An alumnus of the first Trump administration, William Perry Pendley, argued in the Project 2025 Republican policy blueprint that a conservative president should 'vigorously' defend downsizing national monuments. Pendley said this could prompt a Supreme Court review of what exactly is the presidential power to protect federal lands under the Antiquities Act of 1906.
'They will surely try to do that,' said Bruce Babbitt, who served as the Interior secretary during the Clinton administration and who is closely watching the fight over the NPS budget. Babbitt said the question of whether presidents can designate large national monuments was put to bed after President Theodore Roosevelt designated the Grand Canyon National Monument at the turn of the last century and a fight over the designation landed at the Supreme Court.

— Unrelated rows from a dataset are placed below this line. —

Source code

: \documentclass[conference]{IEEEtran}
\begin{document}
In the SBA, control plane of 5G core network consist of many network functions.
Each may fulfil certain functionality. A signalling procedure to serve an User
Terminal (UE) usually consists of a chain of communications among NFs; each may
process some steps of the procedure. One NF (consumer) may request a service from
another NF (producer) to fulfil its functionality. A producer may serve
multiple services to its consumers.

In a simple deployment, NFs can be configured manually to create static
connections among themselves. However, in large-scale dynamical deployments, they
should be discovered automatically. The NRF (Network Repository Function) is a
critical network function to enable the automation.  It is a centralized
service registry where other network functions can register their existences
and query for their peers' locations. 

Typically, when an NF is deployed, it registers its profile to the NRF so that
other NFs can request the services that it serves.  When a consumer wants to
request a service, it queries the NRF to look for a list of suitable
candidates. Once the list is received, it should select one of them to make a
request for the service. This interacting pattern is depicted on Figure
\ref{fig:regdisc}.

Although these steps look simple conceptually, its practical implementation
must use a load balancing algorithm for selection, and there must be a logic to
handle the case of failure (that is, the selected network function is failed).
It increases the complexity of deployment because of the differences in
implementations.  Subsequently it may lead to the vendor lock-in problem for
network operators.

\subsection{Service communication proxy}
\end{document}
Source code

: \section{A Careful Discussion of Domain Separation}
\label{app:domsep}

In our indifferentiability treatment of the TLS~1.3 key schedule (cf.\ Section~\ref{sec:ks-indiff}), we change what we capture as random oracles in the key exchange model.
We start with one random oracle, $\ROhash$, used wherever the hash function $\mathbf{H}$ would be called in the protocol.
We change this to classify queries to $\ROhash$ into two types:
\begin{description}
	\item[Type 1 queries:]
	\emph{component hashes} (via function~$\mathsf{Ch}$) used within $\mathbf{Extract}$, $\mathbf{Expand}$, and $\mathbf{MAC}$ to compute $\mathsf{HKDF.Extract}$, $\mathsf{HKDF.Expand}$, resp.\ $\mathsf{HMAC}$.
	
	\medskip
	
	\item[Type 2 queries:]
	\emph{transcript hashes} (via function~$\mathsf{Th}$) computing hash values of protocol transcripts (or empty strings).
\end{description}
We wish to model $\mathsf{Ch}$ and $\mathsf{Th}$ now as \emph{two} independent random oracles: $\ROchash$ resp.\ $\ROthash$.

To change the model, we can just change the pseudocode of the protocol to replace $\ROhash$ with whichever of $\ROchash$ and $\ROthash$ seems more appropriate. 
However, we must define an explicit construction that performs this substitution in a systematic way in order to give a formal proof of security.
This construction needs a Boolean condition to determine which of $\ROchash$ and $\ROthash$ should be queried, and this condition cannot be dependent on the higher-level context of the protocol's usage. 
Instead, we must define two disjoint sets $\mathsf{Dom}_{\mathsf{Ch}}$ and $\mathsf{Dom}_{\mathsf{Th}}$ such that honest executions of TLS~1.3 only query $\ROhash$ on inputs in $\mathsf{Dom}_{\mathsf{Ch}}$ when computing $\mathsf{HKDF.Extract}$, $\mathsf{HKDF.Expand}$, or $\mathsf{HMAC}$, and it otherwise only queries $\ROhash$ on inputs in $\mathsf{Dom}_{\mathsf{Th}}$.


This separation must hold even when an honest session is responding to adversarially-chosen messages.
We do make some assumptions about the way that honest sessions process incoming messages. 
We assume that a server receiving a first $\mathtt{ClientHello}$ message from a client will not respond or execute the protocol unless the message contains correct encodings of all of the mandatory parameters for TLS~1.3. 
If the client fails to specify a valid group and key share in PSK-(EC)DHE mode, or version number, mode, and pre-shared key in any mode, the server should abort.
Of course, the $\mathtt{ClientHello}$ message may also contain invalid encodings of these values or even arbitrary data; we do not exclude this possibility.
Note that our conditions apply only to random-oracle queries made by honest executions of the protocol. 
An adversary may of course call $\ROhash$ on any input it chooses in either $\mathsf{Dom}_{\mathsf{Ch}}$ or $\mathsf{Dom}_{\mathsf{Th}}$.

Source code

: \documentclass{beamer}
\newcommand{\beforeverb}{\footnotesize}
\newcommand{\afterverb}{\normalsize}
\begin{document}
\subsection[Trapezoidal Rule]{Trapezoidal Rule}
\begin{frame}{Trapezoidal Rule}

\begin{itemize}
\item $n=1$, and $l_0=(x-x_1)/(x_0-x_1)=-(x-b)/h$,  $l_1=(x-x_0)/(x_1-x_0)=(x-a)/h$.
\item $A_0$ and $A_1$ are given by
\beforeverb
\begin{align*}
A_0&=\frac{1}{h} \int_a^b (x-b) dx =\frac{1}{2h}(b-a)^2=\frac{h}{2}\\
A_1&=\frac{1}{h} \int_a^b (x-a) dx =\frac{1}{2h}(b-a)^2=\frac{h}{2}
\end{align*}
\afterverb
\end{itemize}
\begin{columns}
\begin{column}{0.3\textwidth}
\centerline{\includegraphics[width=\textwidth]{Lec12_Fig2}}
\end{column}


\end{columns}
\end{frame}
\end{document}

'The court said the Antiquities Act gives discretion to the president to declare national monuments. Period,' Babbitt said.
Although there were lawsuits over Trump's Utah actions, there was no final ruling from courts because Biden re-expanded the monuments after taking office. The Trump administration is reportedly mulling reducing the size of some national monuments.

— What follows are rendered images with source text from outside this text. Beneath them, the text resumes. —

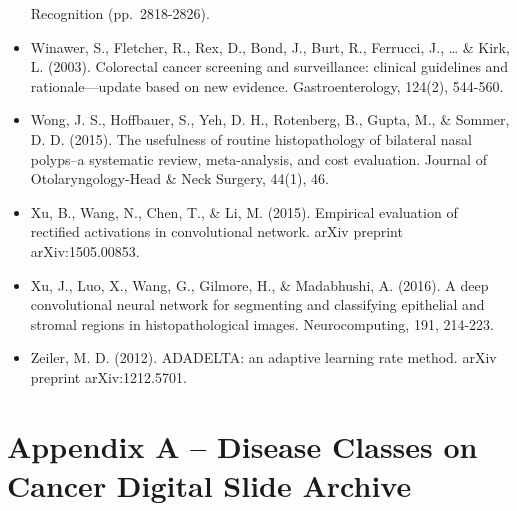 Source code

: \documentclass[12pt,]{article}
\begin{document}
\begin{itemize}
  Recognition (pp.~2818-2826).
\item
  Winawer, S., Fletcher, R., Rex, D., Bond, J., Burt, R., Ferrucci, J.,
  \ldots{} \& Kirk, L. (2003). Colorectal cancer screening and
  surveillance: clinical guidelines and rationale---update based on new
  evidence. Gastroenterology, 124(2), 544-560.
\item
  Wong, J. S., Hoffbauer, S., Yeh, D. H., Rotenberg, B., Gupta, M., \&
  Sommer, D. D. (2015). The usefulness of routine histopathology of
  bilateral nasal polyps--a systematic review, meta-analysis, and cost
  evaluation. Journal of Otolaryngology-Head \& Neck Surgery, 44(1), 46.
\item
  Xu, B., Wang, N., Chen, T., \& Li, M. (2015). Empirical evaluation of
  rectified activations in convolutional network. arXiv preprint
  arXiv:1505.00853.
\item
  Xu, J., Luo, X., Wang, G., Gilmore, H., \& Madabhushi, A. (2016). A
  deep convolutional neural network for segmenting and classifying
  epithelial and stromal regions in histopathological images.
  Neurocomputing, 191, 214-223.
\item
  Zeiler, M. D. (2012). ADADELTA: an adaptive learning rate method.
  arXiv preprint arXiv:1212.5701.
\end{itemize}

\newpage

\section{Appendix A -- Disease Classes on Cancer Digital Slide
Archive}\label{appendix-a-disease-classes-on-cancer-digital-slide-archive}
\end{document}
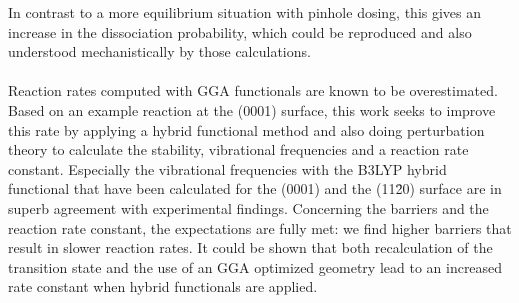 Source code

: \documentclass[11pt,DIV=13,BCOR=5mm,a4paper,headinclude]{scrbook}
\begin{document}
In contrast to a more equilibrium situation with pinhole dosing, this gives an increase in the dissociation probability, which could be reproduced and also understood mechanistically by those calculations.
\\\\
Reaction rates computed with GGA functionals are known to be overestimated.
Based on an example reaction at the (0001) surface, this work seeks to improve this rate by applying a hybrid functional method and also doing perturbation theory to calculate the stability, vibrational frequencies and a reaction rate constant.
Especially the vibrational frequencies with the B3LYP hybrid functional that have been calculated for the (0001) and the (11\=20) surface are in superb agreement with experimental findings.
Concerning the barriers and the reaction rate constant, the expectations are fully met: we find higher barriers that result in slower reaction rates.
It could be shown that both recalculation of the transition state and the use of an GGA optimized geometry lead to an increased rate constant when hybrid functionals are applied.

\end{document}
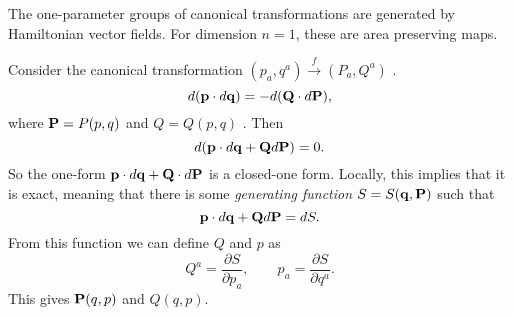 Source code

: The one-parameter groups of canonical transformations are generated by Hamiltonian vector fields.
For dimension $n = 1$, these are area preserving maps.

Consider the canonical transformation  $(p_a, q^a) \xrightarrow{f} (P_a, Q^a)$ .
\begin{equation}
  d(\vb{p} \cdot d\vb{q}) = - d(\vb{Q} \cdot d\vb{P}),
\end{equation}
where $\vb{P} = P(p, q)$ and $Q = Q(p, q)$ .
Then
\begin{equation}
  d(\vb{p} \cdot d\vb{q} + \vb{Q} d \vb{P}) = 0.
\end{equation}
So the one-form $\vb{p} \cdot d \vb{q} + \vb{Q} \cdot d\vb{P}$  is a closed-one form. Locally, this implies that it is exact, meaning that there is some \emph{generating function} $S = S(\vb{q}, \vb{P})$  such that
\begin{equation}
  \vb{p} \cdot d \vb{q} + \vb{Q} d \vb{P} = d S.
\end{equation}
From this function we can define $Q$  and $p$ as
 \begin{equation}
  Q^a = \frac{\partial S}{\partial p_a}, \qquad p_a = \frac{\partial S}{\partial q^a}.
\end{equation}
This gives $\vb{P} (q, p)$ and $Q(q, p)$.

'One might try to argue, because of the last Trump administration, that Antiquities Act designations could be vulnerable,' said Brengel with the NPCA.

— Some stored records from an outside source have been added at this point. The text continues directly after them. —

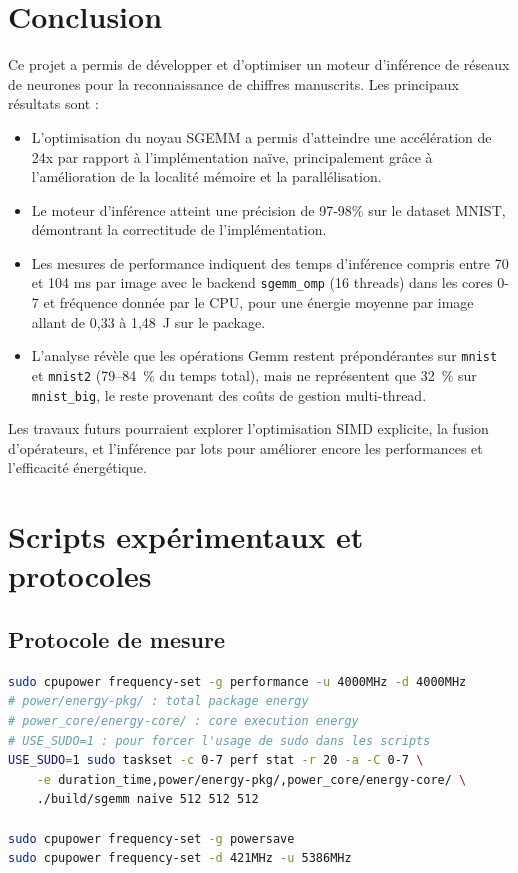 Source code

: \documentclass[a4paper,11pt]{article}
\begin{document}
\vspace{2\baselineskip}

\section{Conclusion}\label{sec:conclusion}

Ce projet a permis de développer et d'optimiser un moteur d'inférence de réseaux de neurones pour la reconnaissance de chiffres manuscrits. Les principaux résultats sont :

\begin{itemize}
\item L'optimisation du noyau SGEMM a permis d'atteindre une accélération de 24x par rapport à l'implémentation naïve, principalement grâce à l'amélioration de la localité mémoire et la parallélisation.

\item Le moteur d'inférence atteint une précision de 97-98\% sur le dataset MNIST, démontrant la correctitude de l'implémentation.

\item Les mesures de performance indiquent des temps d'inférence compris entre 70 et 104 ms par image avec le backend \texttt{sgemm\_omp} (16 threads) dans les cores 0-7 et fréquence donnée par le CPU, pour une énergie moyenne par image allant de 0,33 à 1,48~J sur le package.

\item L'analyse révèle que les opérations Gemm restent prépondérantes sur \texttt{mnist} et \texttt{mnist2} (79--84~\% du temps total), mais ne représentent que 32~\% sur \texttt{mnist\_big}, le reste provenant des coûts de gestion multi-thread.
\end{itemize}

Les travaux futurs pourraient explorer l'optimisation SIMD explicite, la fusion d'opérateurs, et l'inférence par lots pour améliorer encore les performances et l'efficacité énergétique.

\appendix
\section{Scripts expérimentaux et protocoles}\label{sec:appendix-scripts}

\subsection{Protocole de mesure}\label{app:protocol}
\begin{lstlisting}[language=bash]
sudo cpupower frequency-set -g performance -u 4000MHz -d 4000MHz
# power/energy-pkg/ : total package energy
# power_core/energy-core/ : core execution energy
# USE_SUDO=1 : pour forcer l'usage de sudo dans les scripts
USE_SUDO=1 sudo taskset -c 0-7 perf stat -r 20 -a -C 0-7 \
    -e duration_time,power/energy-pkg/,power_core/energy-core/ \
    ./build/sgemm naive 512 512 512

sudo cpupower frequency-set -g powersave
sudo cpupower frequency-set -d 421MHz -u 5386MHz
\end{lstlisting}
\end{document}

But Brengel added that legal scholars have found that only Congress can reverse or resize a national monument created by a president.
Congress also placed a legal burden on the National Park Service in the General Authorities Act of 1970 to create and protect areas 'distinct in character' and 'united through their interrelated purposes and resources into one national park system as cumulative expressions of a single national heritage.'
Wenk, the former superintendent, questioned if states have the capacity to take up those responsibilities.
'That's a big question that would have to be answered. I don't think it's an automatic assumption that it's true,' he said.
David Vela, who served as acting National Park Service director during the first Trump administration, said the irony of the Trump budget proposal is that state parks face the same challenges that NPS has been dealing with, such as overcrowding, pressures to privatize, and limited money for maintenance and conservation.
A challenge for Congress
Republican lawmakers said they would need to be part of any Trump administration plan to reimagine the park service.
Murkowski told Burgum in the Wednesday hearing that the proposal could 'make good sense' in some places, but she was unconvinced that it could be a broad practice without harming parks and communities.
'I hope that we have a really thorough conversation with you to better understand the justification for the proposal,' she told Burgum.
Rep. Bruce Westerman, chair of the House Natural Resources Committee, welcomed a conversation about partnering with states and, in some cases, with private industry to benefit national parks. He pointed to historic bathhouses in Hot Springs, Arkansas — Westerman's hometown — that are leased to private developers by the National Park Service.
'There's certainly areas where states can partner with the federal government, because it benefits the states from a tourism perspective,' he said in an interview when asked about the Trump budget plan.
Westerman said he hadn't looked closely at the Trump proposal. But he noted that Congress holds the authority over national park designations established through a law.
'If it's a park that was created by an act of Congress, that would take a congressional act to divest of those lands,' he said, noting that Congress divesting a park through the appropriations process that's happening now would also require an ambitious two-thirds vote to pass.
'I don't think that's going to happen,' he said.
Historically, proposals to upend the national park system brought by Republicans have swiftly failed. These attempts included when then-House Natural Resources Chair Richard Pombo (R-Calif.) proposed selling 15 national parks to raise money in a budget reconciliation in the early 2000s. The idea was shut down by Democrats and never advanced.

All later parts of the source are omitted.